╭─ Record set
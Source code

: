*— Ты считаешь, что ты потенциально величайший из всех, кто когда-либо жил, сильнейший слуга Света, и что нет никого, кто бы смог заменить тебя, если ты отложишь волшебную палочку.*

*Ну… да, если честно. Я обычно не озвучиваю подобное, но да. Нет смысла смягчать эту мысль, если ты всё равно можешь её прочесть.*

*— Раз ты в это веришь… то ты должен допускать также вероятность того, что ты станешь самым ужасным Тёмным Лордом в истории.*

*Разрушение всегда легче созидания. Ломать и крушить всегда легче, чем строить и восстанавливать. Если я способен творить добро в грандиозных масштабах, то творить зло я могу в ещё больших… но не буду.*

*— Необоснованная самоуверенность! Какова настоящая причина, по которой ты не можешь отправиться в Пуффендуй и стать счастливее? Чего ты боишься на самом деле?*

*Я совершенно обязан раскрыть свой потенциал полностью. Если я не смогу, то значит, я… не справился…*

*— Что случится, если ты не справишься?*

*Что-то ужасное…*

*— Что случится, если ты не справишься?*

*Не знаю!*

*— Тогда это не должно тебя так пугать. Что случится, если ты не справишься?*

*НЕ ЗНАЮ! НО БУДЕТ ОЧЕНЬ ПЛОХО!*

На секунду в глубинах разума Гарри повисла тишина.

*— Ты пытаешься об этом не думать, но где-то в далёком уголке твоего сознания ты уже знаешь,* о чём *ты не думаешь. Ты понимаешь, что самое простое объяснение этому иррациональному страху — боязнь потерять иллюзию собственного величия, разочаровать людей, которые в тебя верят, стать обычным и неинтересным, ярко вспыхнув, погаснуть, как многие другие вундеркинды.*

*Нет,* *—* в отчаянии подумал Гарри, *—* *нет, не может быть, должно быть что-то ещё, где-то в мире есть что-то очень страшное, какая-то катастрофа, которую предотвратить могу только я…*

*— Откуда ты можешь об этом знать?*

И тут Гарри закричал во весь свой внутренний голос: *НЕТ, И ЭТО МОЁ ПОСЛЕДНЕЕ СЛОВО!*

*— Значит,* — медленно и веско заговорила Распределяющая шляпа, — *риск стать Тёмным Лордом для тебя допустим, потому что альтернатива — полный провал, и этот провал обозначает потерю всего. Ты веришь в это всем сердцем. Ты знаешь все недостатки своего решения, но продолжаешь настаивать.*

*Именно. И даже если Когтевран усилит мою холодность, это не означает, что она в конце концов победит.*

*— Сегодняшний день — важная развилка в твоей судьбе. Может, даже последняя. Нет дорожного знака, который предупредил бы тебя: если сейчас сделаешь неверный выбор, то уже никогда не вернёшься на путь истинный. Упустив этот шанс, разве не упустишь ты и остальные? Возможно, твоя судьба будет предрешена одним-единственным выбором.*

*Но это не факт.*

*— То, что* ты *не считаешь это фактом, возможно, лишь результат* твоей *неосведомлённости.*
╰─
### [Task]
Transcribe the data word for word.

### [Answer]
Source code

:*— Ты считаешь, что ты потенциально величайший из всех, кто когда-либо жил, сильнейший слуга Света, и что нет никого, кто бы смог заменить тебя, если ты отложишь волшебную палочку.*

*Ну… да, если честно. Я обычно не озвучиваю подобное, но да. Нет смысла смягчать эту мысль, если ты всё равно можешь её прочесть.*

*— Раз ты в это веришь… то ты должен допускать также вероятность того, что ты станешь самым ужасным Тёмным Лордом в истории.*

*Разрушение всегда легче созидания. Ломать и крушить всегда легче, чем строить и восстанавливать. Если я способен творить добро в грандиозных масштабах, то творить зло я могу в ещё больших… но не буду.*

*— Необоснованная самоуверенность! Какова настоящая причина, по которой ты не можешь отправиться в Пуффендуй и стать счастливее? Чего ты боишься на самом деле?*

*Я совершенно обязан раскрыть свой потенциал полностью. Если я не смогу, то значит, я… не справился…*

*— Что случится, если ты не справишься?*

*Что-то ужасное…*

*— Что случится, если ты не справишься?*

*Не знаю!*

*— Тогда это не должно тебя так пугать. Что случится, если ты не справишься?*

*НЕ ЗНАЮ! НО БУДЕТ ОЧЕНЬ ПЛОХО!*

На секунду в глубинах разума Гарри повисла тишина.

*— Ты пытаешься об этом не думать, но где-то в далёком уголке твоего сознания ты уже знаешь,* о чём *ты не думаешь. Ты понимаешь, что самое простое объяснение этому иррациональному страху — боязнь потерять иллюзию собственного величия, разочаровать людей, которые в тебя верят, стать обычным и неинтересным, ярко вспыхнув, погаснуть, как многие другие вундеркинды.*

*Нет,* *—* в отчаянии подумал Гарри, *—* *нет, не может быть, должно быть что-то ещё, где-то в мире есть что-то очень страшное, какая-то катастрофа, которую предотвратить могу только я…*

*— Откуда ты можешь об этом знать?*

И тут Гарри закричал во весь свой внутренний голос: *НЕТ, И ЭТО МОЁ ПОСЛЕДНЕЕ СЛОВО!*

*— Значит,* — медленно и веско заговорила Распределяющая шляпа, — *риск стать Тёмным Лордом для тебя допустим, потому что альтернатива — полный провал, и этот провал обозначает потерю всего. Ты веришь в это всем сердцем. Ты знаешь все недостатки своего решения, но продолжаешь настаивать.*

*Именно. И даже если Когтевран усилит мою холодность, это не означает, что она в конце концов победит.*

*— Сегодняшний день — важная развилка в твоей судьбе. Может, даже последняя. Нет дорожного знака, который предупредил бы тебя: если сейчас сделаешь неверный выбор, то уже никогда не вернёшься на путь истинный. Упустив этот шанс, разве не упустишь ты и остальные? Возможно, твоя судьба будет предрешена одним-единственным выбором.*

*Но это не факт.*

*— То, что* ты *не считаешь это фактом, возможно, лишь результат* твоей *неосведомлённости.*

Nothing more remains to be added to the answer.